University of Chicago Center for Personalized Therapeutics: research, education and implementation science

Abstract

Pharmacogenomics is aimed at advancing our knowledge of the genetic basis of variable drug response. The Center for Personalized Therapeutics within the University of Chicago comprises basic, translational and clinical research as well as education including undergraduate, graduate, medical students, clinical/postdoctoral fellows and faculty. The Committee on Clinical Pharmacology and Pharmacogenomics is the educational arm of the Center aimed at training clinical and postdoctoral fellows in translational pharmacology and pharmacogenomics. Research runs the gamut from basic discovery and functional studies to pharmacogenomic implementation studies to evaluate physician adoption of genetic medicine. The mission of the Center is to facilitate research, education and implementation of pharmacogenomics to realize the true potential of personalized medicine and improve the lives of patients.

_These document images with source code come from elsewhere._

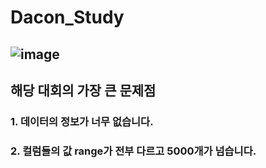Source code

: # Dacon_Study
![image](https://user-images.githubusercontent.com/59557720/94130961-530bfc80-fe98-11ea-9603-bda944e589c7.png)
-----------------------------------------------------------------------------------------
## 해당 대회의 가장 큰 문제점
### 1. 데이터의 정보가 너무 없습니다.
### 2. 컬럼들의 값 range가 전부 다르고 5000개가 넘습니다.

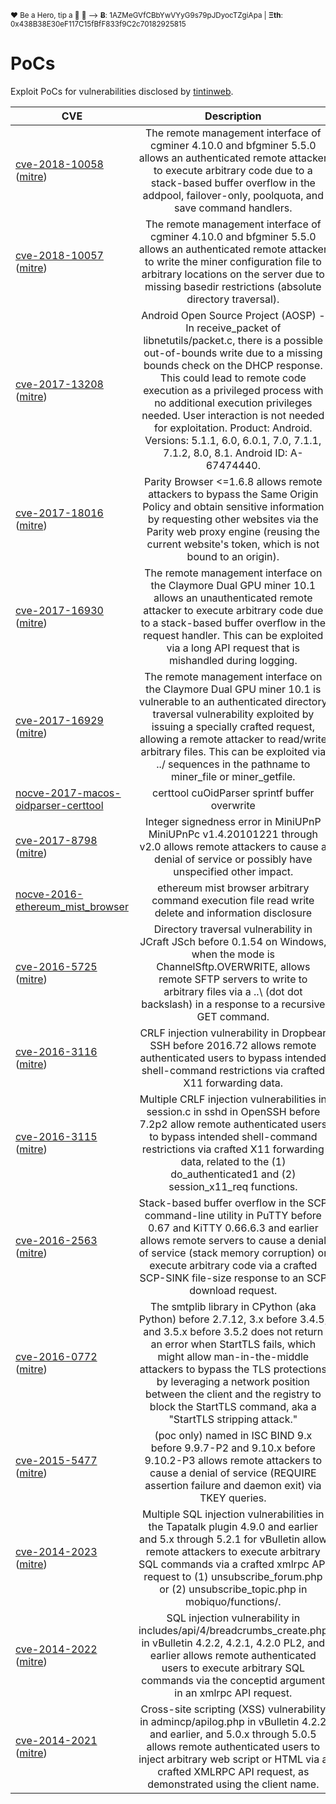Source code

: <sup>❤ Be a Hero, tip a 🍺 🙂 ⟶ **Ƀ**: 1AZMeGVfCBbYwVYyG9s79pJDyocTZgiApa | **Ξth**: 0x438B38E30eF117C15fBfF833f9C2c70182925815</sup>


PoCs
====

Exploit PoCs for vulnerabilities disclosed by [tintinweb](https://github.com/tintinweb).


| CVE                            | Description         |
| ------------------------------ |:-------------:|
| [cve-2018-10058](cve-2018-10058) ([mitre](https://cve.mitre.org/cgi-bin/cvename.cgi?name=cve-2018-10058)) | The remote management interface of cgminer 4.10.0 and bfgminer 5.5.0 allows an authenticated remote attacker to execute arbitrary code due to a stack-based buffer overflow in the addpool, failover-only, poolquota, and save command handlers. |
| [cve-2018-10057](cve-2018-10057) ([mitre](https://cve.mitre.org/cgi-bin/cvename.cgi?name=cve-2018-10057)) | The remote management interface of cgminer 4.10.0 and bfgminer 5.5.0 allows an authenticated remote attacker to write the miner configuration file to arbitrary locations on the server due to missing basedir restrictions (absolute directory traversal). |
| [cve-2017-13208](cve-2017-13208) ([mitre](https://cve.mitre.org/cgi-bin/cvename.cgi?name=cve-2017-13208)) | Android Open Source Project (AOSP) - In receive_packet of libnetutils/packet.c, there is a possible out-of-bounds write due to a missing bounds check on the DHCP response. This could lead to remote code execution as a privileged process with no additional execution privileges needed. User interaction is not needed for exploitation. Product: Android. Versions: 5.1.1, 6.0, 6.0.1, 7.0, 7.1.1, 7.1.2, 8.0, 8.1. Android ID: A-67474440. |
| [cve-2017-18016](cve-2017-18016) ([mitre](https://cve.mitre.org/cgi-bin/cvename.cgi?name=cve-2017-18016)) | Parity Browser <=1.6.8 allows remote attackers to bypass the Same Origin Policy and obtain sensitive information by requesting other websites via the Parity web proxy engine (reusing the current website's token, which is not bound to an origin).|
| [cve-2017-16930](cve-2017-16930) ([mitre](https://cve.mitre.org/cgi-bin/cvename.cgi?name=cve-2017-16930)) | The remote management interface on the Claymore Dual GPU miner 10.1 allows an unauthenticated remote attacker to execute arbitrary code due to a stack-based buffer overflow in the request handler. This can be exploited via a long API request that is mishandled during logging.|
| [cve-2017-16929](cve-2017-16929) ([mitre](https://cve.mitre.org/cgi-bin/cvename.cgi?name=cve-2017-16929)) | The remote management interface on the Claymore Dual GPU miner 10.1 is vulnerable to an authenticated directory traversal vulnerability exploited by issuing a specially crafted request, allowing a remote attacker to read/write arbitrary files. This can be exploited via ../ sequences in the pathname to miner_file or miner_getfile.|
| [nocve-2017-macos-oidparser-certtool](nocve-2017-macos-oidparser-certtool) | certtool cuOidParser sprintf buffer overwrite |
| [cve-2017-8798](cve-2017-8798) ([mitre](https://cve.mitre.org/cgi-bin/cvename.cgi?name=cve-2017-8798)) |  Integer signedness error in MiniUPnP MiniUPnPc v1.4.20101221 through v2.0 allows remote attackers to cause a denial of service or possibly have unspecified other impact.|
| [nocve-2016-ethereum_mist_browser](nocve-2016-ethereum_mist_browser) | ethereum mist browser arbitrary command execution file read write delete and information disclosure |
| [cve-2016-5725](cve-2016-5725) ([mitre](https://cve.mitre.org/cgi-bin/cvename.cgi?name=cve-2016-5725)) |  Directory traversal vulnerability in JCraft JSch before 0.1.54 on Windows, when the mode is ChannelSftp.OVERWRITE, allows remote SFTP servers to write to arbitrary files via a ..\ (dot dot backslash) in a response to a recursive GET command.|
| [cve-2016-3116](cve-2016-3116) ([mitre](https://cve.mitre.org/cgi-bin/cvename.cgi?name=cve-2016-3116)) |  CRLF injection vulnerability in Dropbear SSH before 2016.72 allows remote authenticated users to bypass intended shell-command restrictions via crafted X11 forwarding data.|
| [cve-2016-3115](cve-2016-3115) ([mitre](https://cve.mitre.org/cgi-bin/cvename.cgi?name=cve-2016-3115))|  Multiple CRLF injection vulnerabilities in session.c in sshd in OpenSSH before 7.2p2 allow remote authenticated users to bypass intended shell-command restrictions via crafted X11 forwarding data, related to the (1) do_authenticated1 and (2) session_x11_req functions.|
| [cve-2016-2563](cve-2016-2563) ([mitre](https://cve.mitre.org/cgi-bin/cvename.cgi?name=cve-2016-2563)) |  Stack-based buffer overflow in the SCP command-line utility in PuTTY before 0.67 and KiTTY 0.66.6.3 and earlier allows remote servers to cause a denial of service (stack memory corruption) or execute arbitrary code via a crafted SCP-SINK file-size response to an SCP download request.|
| [cve-2016-0772](cve-2016-0772) ([mitre](https://cve.mitre.org/cgi-bin/cvename.cgi?name=cve-2016-0772))|  The smtplib library in CPython (aka Python) before 2.7.12, 3.x before 3.4.5, and 3.5.x before 3.5.2 does not return an error when StartTLS fails, which might allow man-in-the-middle attackers to bypass the TLS protections by leveraging a network position between the client and the registry to block the StartTLS command, aka a "StartTLS stripping attack." |
| [cve-2015-5477](cve-2015-5477) ([mitre](https://cve.mitre.org/cgi-bin/cvename.cgi?name=cve-2015-5477))|  (poc only) named in ISC BIND 9.x before 9.9.7-P2 and 9.10.x before 9.10.2-P3 allows remote attackers to cause a denial of service (REQUIRE assertion failure and daemon exit) via TKEY queries.|
| [cve-2014-2023](cve-2014-2023) ([mitre](https://cve.mitre.org/cgi-bin/cvename.cgi?name=CVE-2014-2023)) | Multiple SQL injection vulnerabilities in the Tapatalk plugin 4.9.0 and earlier and 5.x through 5.2.1 for vBulletin allow remote attackers to execute arbitrary SQL commands via a crafted xmlrpc API request to (1) unsubscribe_forum.php or (2) unsubscribe_topic.php in mobiquo/functions/. |
| [cve-2014-2022](cve-2014-2022) ([mitre](https://cve.mitre.org/cgi-bin/cvename.cgi?name=CVE-2014-2022)) | SQL injection vulnerability in includes/api/4/breadcrumbs_create.php in vBulletin 4.2.2, 4.2.1, 4.2.0 PL2, and earlier allows remote authenticated users to execute arbitrary SQL commands via the conceptid argument in an xmlrpc API request.|
| [cve-2014-2021](cve-2014-2021) ([mitre](https://cve.mitre.org/cgi-bin/cvename.cgi?name=CVE-2014-2021)) |  Cross-site scripting (XSS) vulnerability in admincp/apilog.php in vBulletin 4.2.2 and earlier, and 5.0.x through 5.0.5 allows remote authenticated users to inject arbitrary web script or HTML via a crafted XMLRPC API request, as demonstrated using the client name. |
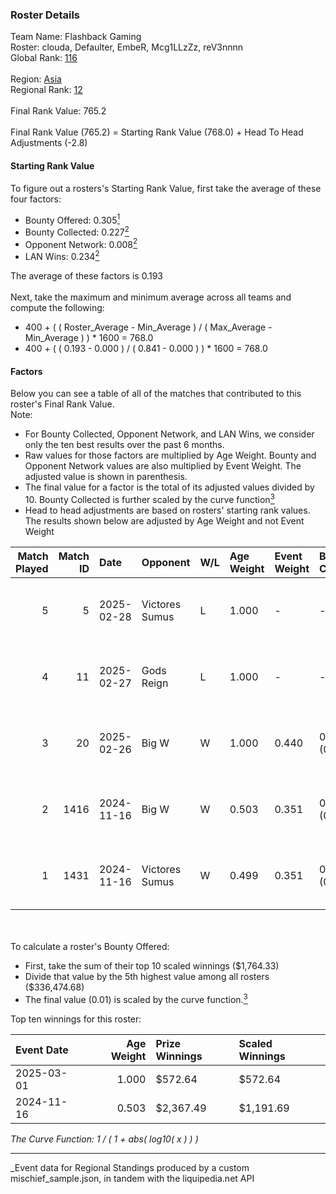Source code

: ### Roster Details<br />
Team Name: Flashback Gaming<br />
Roster: clouda, Defaulter, EmbeR, Mcg1LLzZz, reV3nnnn<br />
Global Rank: [116](../../standings_global_2025_03_01.md)<br />
<br />
Region: [Asia]( ../../standings_asia_2025_03_01.md)<br />
Regional Rank: [12]( ../../standings_asia_2025_03_01.md)<br />
<br />
Final Rank Value:  765.2<br />
<br />
Final Rank Value (765.2) = Starting Rank Value (768.0) + Head To Head Adjustments (-2.8)<br />

#### Starting Rank Value<br />
To figure out a rosters's Starting Rank Value, first take the average of these four factors:<br />
- Bounty Offered: 0.305[<sup>1</sup>](#table2)
- Bounty Collected: 0.227[<sup>2</sup>](#table1)
- Opponent Network: 0.008[<sup>2</sup>](#table1)
- LAN Wins: 0.234[<sup>2</sup>](#table1)

The average of these factors is 0.193<br />
<br />
Next, take the maximum and minimum average across all teams and compute the following:<br />
- 400 + ( ( Roster_Average - Min_Average ) / ( Max_Average - Min_Average ) ) * 1600 = 768.0
- 400 + ( ( 0.193 - 0.000 ) / ( 0.841 - 0.000 ) ) * 1600 = 768.0


#### Factors<br />
Below you can see a table of all of the matches that contributed to this roster's Final Rank Value.<br />
Note:<br />

- For Bounty Collected, Opponent Network, and LAN Wins, we consider only the ten best results over the past 6 months.
- Raw values for those factors are multiplied by Age Weight. Bounty and Opponent Network values are also multiplied by Event Weight. The adjusted value is shown in parenthesis.
- The final value for a factor is the total of its adjusted values divided by 10. Bounty Collected is further scaled by the curve function[<sup>3</sup>](#curveFunction)
- Head to head adjustments are based on rosters' starting rank values. The results shown below are adjusted by Age Weight and not Event Weight
<span id="table1"></span><br />


| Match Played | Match ID | Date       | Opponent       | W/L | Age Weight | Event Weight | Bounty Collected | Opponent Network | LAN Wins  | H2H Adj. | Roster                                             |
| -: | -: | :- | :- | :- | :- | :- | :- | :- | :- | -: | :- |
|            5 |        5 | 2025-02-28 | Victores Sumus | L   | 1.000      | -            | -                | -                | -         |   -16.23 | clouda, Defaulter, EmbeR, Mcg1LLzZz, reV3nnnn      |
|            4 |       11 | 2025-02-27 | Gods Reign     | L   | 1.000      | -            | -                | -                | -         |   -11.85 | clouda, Defaulter, EmbeR, Mcg1LLzZz, reV3nnnn      |
|            3 |       20 | 2025-02-26 | Big W          | W   | 1.000      | 0.440        | 0.005 (0.002)    | 0.093 (0.041)    | 1 (1.000) |    11.45 | clouda, Defaulter, EmbeR, Mcg1LLzZz, reV3nnnn      |
|            2 |     1416 | 2024-11-16 | Big W          | W   | 0.503      | 0.351        | 0.005 (0.001)    | 0.093 (0.016)    | 1 (0.503) |     6.11 | clouda, Defaulter, DiceDealer, Mcg1LLzZz, reV3nnnn |
|            1 |     1431 | 2024-11-16 | Victores Sumus | W   | 0.499      | 0.351        | 0.005 (0.001)    | 0.120 (0.021)    | 1 (0.499) |     7.74 | clouda, Defaulter, DiceDealer, Mcg1LLzZz, reV3nnnn |

<br />
<span id="table2"></span><br />
To calculate a roster's Bounty Offered:<br />

- First, take the sum of their top 10 scaled winnings ($1,764.33)
- Divide that value by the 5th highest value among all rosters ($336,474.68)
- The final value (0.01) is scaled by the curve function.[<sup>3</sup>](#curveFunction)

Top ten winnings for this roster:<br />

| Event Date | Age Weight | Prize Winnings | Scaled Winnings |
| :- | -: | :- | :- |
| 2025-03-01 |      1.000 | $572.64        | $572.64         |
| 2024-11-16 |      0.503 | $2,367.49      | $1,191.69       |


<span id="curveFunction"></span>_The Curve Function: 1 / ( 1 + abs( log10( x ) ) )_<br />

---
_Event data for Regional Standings produced by a custom mischief_sample.json, in tandem with the liquipedia.net API<br />

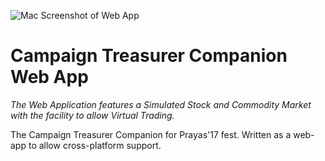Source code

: ![Mac Screenshot of Web App](https://www.codecrafts.cf/images/ctcpromo.png)
# Campaign Treasurer Companion Web App
_The Web Application features a Simulated Stock and Commodity Market with the facility to allow Virtual Trading._

The Campaign Treasurer Companion for Prayas'17 fest. Written as a web-app to allow cross-platform support.

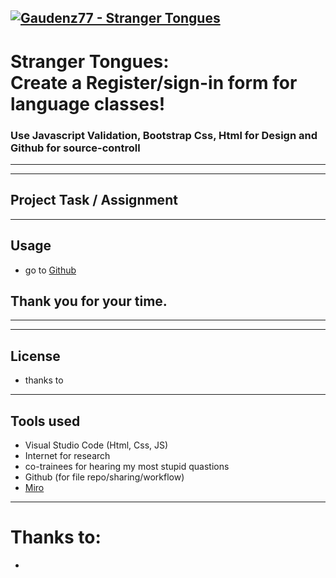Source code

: [![Gaudenz77 - Stranger Tongues](https://img.shields.io/badge/Gaudenz77-Stranger_Tongues-2ea44f)](https://github.com/Gaudenz77/Stranger_Languages_Classes)
---
# Stranger Tongues:<br>Create a Register/sign-in form for language classes!
### Use Javascript Validation, Bootstrap Css, Html for Design and Github for source-controll
---


----
## Project Task / Assignment

----
## Usage

* go to [Github](https://github.com/Gaudenz77/countdownalpha01)

## Thank you for your time.
---

----
## License
* thanks to 
----
## Tools used
* Visual Studio Code (Html, Css, JS)
* Internet for research
* co-trainees for hearing my most stupid quastions
* Github (for file repo/sharing/workflow)
* [Miro](https://miro.com/app/board/uXjVP5Gbswc=/?share_link_id=491420144069)
----
# Thanks to:
* 
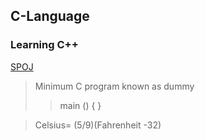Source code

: ## C-Language
### Learning C++

[SPOJ](https://www.spoj.com/)

> Minimum C program known as dummy
>> main () { }

> Celsius= (5/9)(Fahrenheit -32)
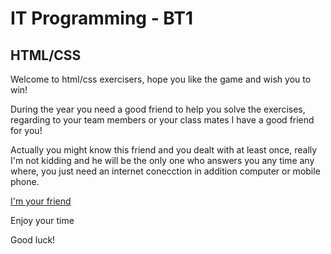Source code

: # IT Programming - BT1
## HTML/CSS

Welcome to html/css exercisers, hope you like the game and wish you to win!

During the year you need a good friend to help you solve the exercises, regarding to your team members or your class mates I have a good friend for you!

Actually you might know this friend and you dealt with at least once, really I'm not kidding and he will be the only one who  answers you any time any where, you just need an internet conecction in addition computer or mobile phone.


[I'm your friend](www.google.com)

Enjoy your time 

Good luck!

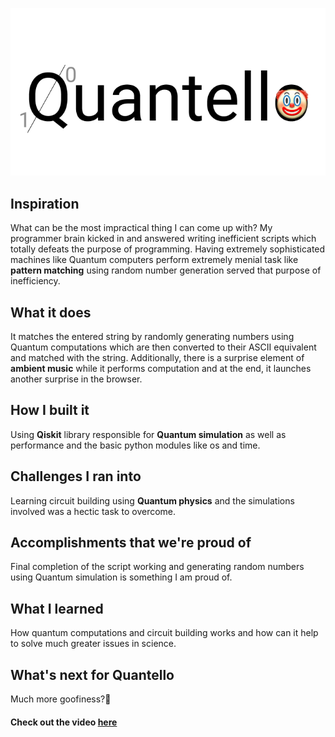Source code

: 
![Quantello](https://github.com/RutvikJ77/Quantello/blob/master/assets/quantello.png)

## Inspiration
What can be the most impractical thing I can come up with? My programmer brain kicked in and answered writing inefficient scripts which totally defeats the purpose of programming. Having extremely sophisticated machines like Quantum computers perform extremely menial task like **pattern matching** using random number generation served that purpose of inefficiency. 
## What it does
It matches the entered string by randomly generating numbers using Quantum computations which are then converted to their ASCII equivalent and matched with the string. Additionally, there is a surprise element of **ambient music** while it performs computation and at the end, it launches another surprise in the browser.
## How I built it
Using **Qiskit** library responsible for **Quantum simulation** as well as performance and the basic python modules like os and time.
## Challenges I ran into
Learning circuit building using **Quantum physics** and the simulations involved was a hectic task to overcome.
## Accomplishments that we're proud of
Final completion of the script working and generating random numbers using Quantum simulation is something I am proud of.
## What I learned
How quantum computations and circuit building works and how can it help to solve much greater issues in science.
## What's next for Quantello
Much more goofiness?🤡
#### Check out the video [here](https://youtu.be/U898oH_IZyU)
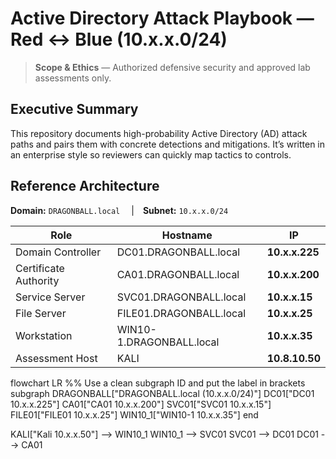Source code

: # Active Directory Attack Playbook — Red ↔ Blue (10.x.x.0/24)

> **Scope & Ethics** — Authorized defensive security and approved lab assessments only.

## Executive Summary
This repository documents high-probability Active Directory (AD) attack paths and pairs them with concrete detections and mitigations. It’s written in an enterprise style so reviewers can quickly map tactics to controls.

## Reference Architecture
**Domain:** `DRAGONBALL.local`  | **Subnet:** `10.x.x.0/24`

| Role | Hostname | IP |
|---|---|---|
| Domain Controller | DC01.DRAGONBALL.local | **10.x.x.225** |
| Certificate Authority | CA01.DRAGONBALL.local | **10.x.x.200** |
| Service Server | SVC01.DRAGONBALL.local | **10.x.x.15** |
| File Server | FILE01.DRAGONBALL.local | **10.x.x.25** |
| Workstation | WIN10-1.DRAGONBALL.local | **10.x.x.35** |
| Assessment Host | KALI | **10.8.10.50** |

flowchart LR
  %% Use a clean subgraph ID and put the label in brackets
  subgraph DRAGONBALL["DRAGONBALL.local (10.x.x.0/24)"]
    DC01["DC01 10.x.x.225"]
    CA01["CA01 10.x.x.200"]
    SVC01["SVC01 10.x.x.15"]
    FILE01["FILE01 10.x.x.25"]
    WIN10_1["WIN10-1 10.x.x.35"]
  end

  KALI["Kali 10.x.x.50"] --> WIN10_1
  WIN10_1 --> SVC01
  SVC01 --> DC01
  DC01 --> CA01

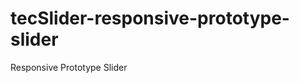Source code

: tecSlider-responsive-prototype-slider
=====================================

Responsive Prototype Slider
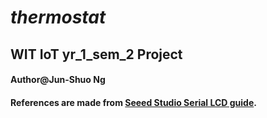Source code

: # _thermostat_
## WIT IoT yr_1_sem_2 Project
#### Author@Jun-Shuo Ng
#### References are made from [Seeed Studio Serial LCD guide](https://github.com/Seeed-Studio/Serial_LCD).
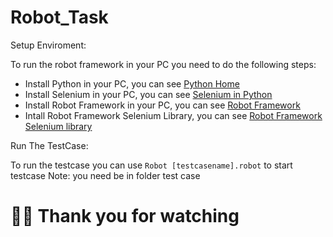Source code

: # Robot_Task
Setup Enviroment:

To run the robot framework in your PC you need to do the following steps:
* Install Python in your PC, you can see [Python Home](https://www.python.org/)
* Install Selenium in your PC, you can see [Selenium in Python](https://selenium-python.readthedocs.io/installation.html)
* Install Robot Framework in your PC, you can see [Robot Framework](https://robotframework.org/robotframework/latest/RobotFrameworkUserGuide.html)
* Intall Robot Framework Selenium Library, you can see [Robot Framework Selenium library](https://robotframework.org/SeleniumLibrary/)

Run The TestCase:

To run the testcase you can use `Robot [testcasename].robot` to start testcase
Note: you need be in folder test case

# :pray::pray: Thank you for watching 
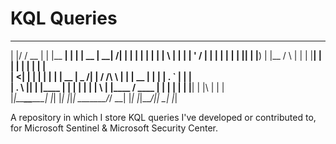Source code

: # KQL Queries


  _  ______  _        _______ _    _ _____  ______       _______   _    _ _    _ _   _ _______ 
 | |/ / __ \| |      |__   __| |  | |  __ \|  ____|   /\|__   __| | |  | | |  | | \ | |__   __|
 | ' / |  | | |         | |  | |__| | |__) | |__     /  \  | |    | |__| | |  | |  \| |  | |   
 |  <| |  | | |         | |  |  __  |  _  /|  __|   / /\ \ | |    |  __  | |  | | . ` |  | |   
 | . \ |__| | |____     | |  | |  | | | \ \| |____ / ____ \| |    | |  | | |__| | |\  |  | |   
 |_|\_\___\_\______|    |_|  |_|  |_|_|  \_\______/_/    \_\_|    |_|  |_|\____/|_| \_|  |_|   
                                                                                               
                                                                                               
A repository in which I store KQL queries I've developed or contributed to, for Microsoft Sentinel & Microsoft Security Center.
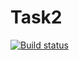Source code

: # Task2

[![Build status](https://ci.appveyor.com/api/projects/status/3q3766fqjk8gix44?svg=true)](https://ci.appveyor.com/project/NSobol/unit-task2)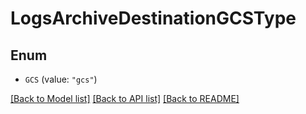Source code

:# LogsArchiveDestinationGCSType

## Enum


* `GCS` (value: `"gcs"`)


[[Back to Model list]](../README.md#documentation-for-models) [[Back to API list]](../README.md#documentation-for-api-endpoints) [[Back to README]](../README.md)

Pharmacogenomics is a field that studies the role of genomic variation in drug response with the goal to personalize pharmacological treatment strategies that maximize the potential for therapeutic benefit, while minimizing the risk of toxicity. Studies range from discovery of genetic variants associated with drug response to clinical implementation of variants that impact patient care. The potential for cost savings through increased drug efficacy is great, particularly as we embark on changes in healthcare. Technological advances in DNA sequencing and polymorphism characterization have moved the field from a hypothesis-driven approach to a discovery-oriented, genome-wide approach with little bias regarding which variants are most relevant for outcome.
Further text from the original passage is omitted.